GEOFFREY FARMER: THE CARE WITH WHICH THE RAIN IS WRONG AT SCHINKEL PAVILLON, BERLIN
SEPTEMBER 17 – NOVEMBER 12
Schinkel Pavillon is pleased to announce the opening of Geoffrey Farmer’s (b. 1967, Vancouver) The Care With Which The Rain is Wrong, the artist’s first solo exhibition in Berlin. On the occasion of Berlin Art Week, Farmer will present two large-scale, site-specific installations – in the Pavillon’s rotundas in the souterrain and in the glass pavilion on the first floor.
Farmer’s work reflects a fascination with the cultural and art historical archives of humankind. By meticulously collecting images, objects and sounds of various subjects over long periods of time, Farmer develops detailed installations that often remain in a continuous state of transformation.
An example of such can be seen in Boneyard, which will take up almost the entire souterrrain octagon of the Schinkel Klause. An auditorium will be created consisting of over 1,200 miniature paper cut-outs of paintings, sculptures, and characters from different eras, contexts and materials. Arranged as a circle at the center of the rotunda, the grouping will come together to form an art historical cabinet or collegium. For this installation, the artist will make additions to the already existing paper cut-outs and will redevelop the text as an integral part of the work. Free-standing or on pedestals, facing and at the same time turned away from each other, the narratives of the presented individual bodies and characters intertwine, revealing harmony or opposition between their makers, contemporary witnesses, and world views.

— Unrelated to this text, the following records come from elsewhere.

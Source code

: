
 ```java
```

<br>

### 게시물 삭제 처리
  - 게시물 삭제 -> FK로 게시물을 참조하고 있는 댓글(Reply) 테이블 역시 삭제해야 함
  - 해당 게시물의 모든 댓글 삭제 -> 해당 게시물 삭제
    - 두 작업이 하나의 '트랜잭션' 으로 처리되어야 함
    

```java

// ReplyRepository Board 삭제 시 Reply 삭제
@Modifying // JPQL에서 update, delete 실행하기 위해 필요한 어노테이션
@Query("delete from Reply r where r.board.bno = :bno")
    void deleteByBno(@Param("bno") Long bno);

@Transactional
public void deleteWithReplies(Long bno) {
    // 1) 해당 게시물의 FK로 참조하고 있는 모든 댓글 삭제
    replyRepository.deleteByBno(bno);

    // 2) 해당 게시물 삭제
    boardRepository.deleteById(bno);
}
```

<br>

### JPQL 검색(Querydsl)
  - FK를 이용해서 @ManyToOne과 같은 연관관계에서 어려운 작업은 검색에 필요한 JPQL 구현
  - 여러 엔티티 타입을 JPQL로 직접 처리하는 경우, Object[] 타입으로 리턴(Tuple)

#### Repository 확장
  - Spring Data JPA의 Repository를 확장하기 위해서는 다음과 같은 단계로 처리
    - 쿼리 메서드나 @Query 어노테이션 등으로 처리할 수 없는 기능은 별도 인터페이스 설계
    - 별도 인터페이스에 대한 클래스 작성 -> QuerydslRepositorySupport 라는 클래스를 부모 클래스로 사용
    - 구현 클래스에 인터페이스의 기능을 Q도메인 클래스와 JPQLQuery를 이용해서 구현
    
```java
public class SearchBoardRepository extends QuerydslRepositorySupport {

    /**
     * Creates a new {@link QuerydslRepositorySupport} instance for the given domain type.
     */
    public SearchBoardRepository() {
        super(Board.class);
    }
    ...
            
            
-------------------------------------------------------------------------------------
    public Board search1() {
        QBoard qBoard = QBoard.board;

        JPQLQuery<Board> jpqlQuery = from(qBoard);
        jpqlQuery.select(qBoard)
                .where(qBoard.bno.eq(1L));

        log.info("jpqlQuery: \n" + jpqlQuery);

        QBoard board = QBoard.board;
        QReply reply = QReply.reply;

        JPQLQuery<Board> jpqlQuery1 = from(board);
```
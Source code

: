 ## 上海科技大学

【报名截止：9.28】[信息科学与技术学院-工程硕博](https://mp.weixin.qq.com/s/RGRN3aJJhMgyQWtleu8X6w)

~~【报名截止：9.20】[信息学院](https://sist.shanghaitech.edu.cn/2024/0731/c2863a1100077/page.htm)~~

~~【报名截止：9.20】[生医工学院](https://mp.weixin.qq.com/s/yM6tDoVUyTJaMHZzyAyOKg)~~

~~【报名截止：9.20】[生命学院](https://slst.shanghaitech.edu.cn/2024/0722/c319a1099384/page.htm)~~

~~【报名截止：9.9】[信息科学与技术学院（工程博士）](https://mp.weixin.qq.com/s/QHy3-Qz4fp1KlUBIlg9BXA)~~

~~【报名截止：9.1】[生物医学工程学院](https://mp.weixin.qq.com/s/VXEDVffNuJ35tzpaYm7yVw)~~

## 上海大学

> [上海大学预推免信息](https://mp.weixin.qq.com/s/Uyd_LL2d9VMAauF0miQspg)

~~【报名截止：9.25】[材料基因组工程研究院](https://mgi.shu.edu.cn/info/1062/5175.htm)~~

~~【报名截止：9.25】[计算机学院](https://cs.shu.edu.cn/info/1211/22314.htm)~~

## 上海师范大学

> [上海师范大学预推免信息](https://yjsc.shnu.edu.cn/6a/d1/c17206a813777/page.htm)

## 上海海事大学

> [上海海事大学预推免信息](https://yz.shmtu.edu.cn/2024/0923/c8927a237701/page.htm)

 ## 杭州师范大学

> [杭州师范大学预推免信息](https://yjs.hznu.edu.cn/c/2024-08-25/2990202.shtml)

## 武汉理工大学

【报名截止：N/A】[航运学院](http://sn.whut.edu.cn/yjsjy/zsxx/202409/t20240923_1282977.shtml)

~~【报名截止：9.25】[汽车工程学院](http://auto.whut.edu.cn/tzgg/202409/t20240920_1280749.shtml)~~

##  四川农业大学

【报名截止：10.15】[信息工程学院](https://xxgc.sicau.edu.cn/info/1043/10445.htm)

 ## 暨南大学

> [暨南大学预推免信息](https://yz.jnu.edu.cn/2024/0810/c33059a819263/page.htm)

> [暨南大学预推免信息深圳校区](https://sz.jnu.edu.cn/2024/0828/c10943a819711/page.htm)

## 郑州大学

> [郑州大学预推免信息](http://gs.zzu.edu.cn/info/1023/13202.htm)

On the first floor the artist will present Look in my face; my name is Might-have-been; I am also called No-more, Too-late, Farewell, a digital, computer-generated projection compiled of an archive of over 15,000 snapshots, which he continuously modifies and expands. The vast range of imagery is gathered from politics, ethnographic studies, anonymous portraits, lifestyle and business, agriculture and other industries. This collection of images and sounds is combined into a synchronized hypnotic installation, inducing a seemingly overwhelming richness of impressions and offering endless associations and interconnections. A computer algorithm reshuffles each sequence, creating an entirely new projection and taking on a different shape for each visitor. For the presentation, Geoffrey Farmer will add a significant volume of images to the archive that will specifically relate to the historically charged location of the Schinkel Pavillon and the city of Berlin itself.